━━━ DATA LISTING ━━━
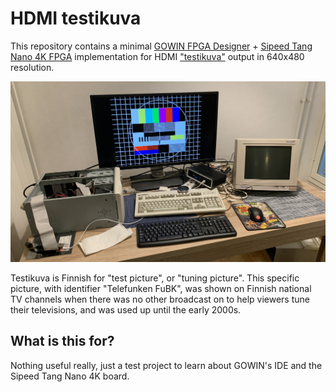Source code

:HDMI testikuva
==============

This repository contains a minimal [GOWIN FPGA Designer](https://www.gowinsemi.com/en/support/home/) + [Sipeed Tang Nano 4K FPGA](https://www.hackster.io/news/sipeed-s-new-tang-nano-4k-is-a-12-fpga-dev-board-offering-hdmi-output-camera-connectivity-ca1010d4a763) implementation for HDMI ["testikuva"](https://fi.wikipedia.org/wiki/Testikuva) output in 640x480 resolution.

![testikuva](/images/testikuva.jpg "testikuva")

Testikuva is Finnish for "test picture", or "tuning picture". This specific picture, with identifier "Telefunken FuBK", was shown on Finnish national TV channels when there was no other broadcast on to help viewers tune their televisions, and was used up until the early 2000s.

What is this for?
-----------------

Nothing useful really, just a test project to learn about GOWIN's IDE and the Sipeed Tang Nano 4K board.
━━━
WORK TO BE COMPLETED
Please return each line of the data above in which the word "GOWIN" occurs.

ANSWER SPACE
This repository contains a minimal [GOWIN FPGA Designer](https://www.gowinsemi.com/en/support/home/) + [Sipeed Tang Nano 4K FPGA](https://www.hackster.io/news/sipeed-s-new-tang-nano-4k-is-a-12-fpga-dev-board-offering-hdmi-output-camera-connectivity-ca1010d4a763) implementation for HDMI ["testikuva"](https://fi.wikipedia.org/wiki/Testikuva) output in 640x480 resolution.
Nothing useful really, just a test project to learn about GOWIN's IDE and the Sipeed Tang Nano 4K board.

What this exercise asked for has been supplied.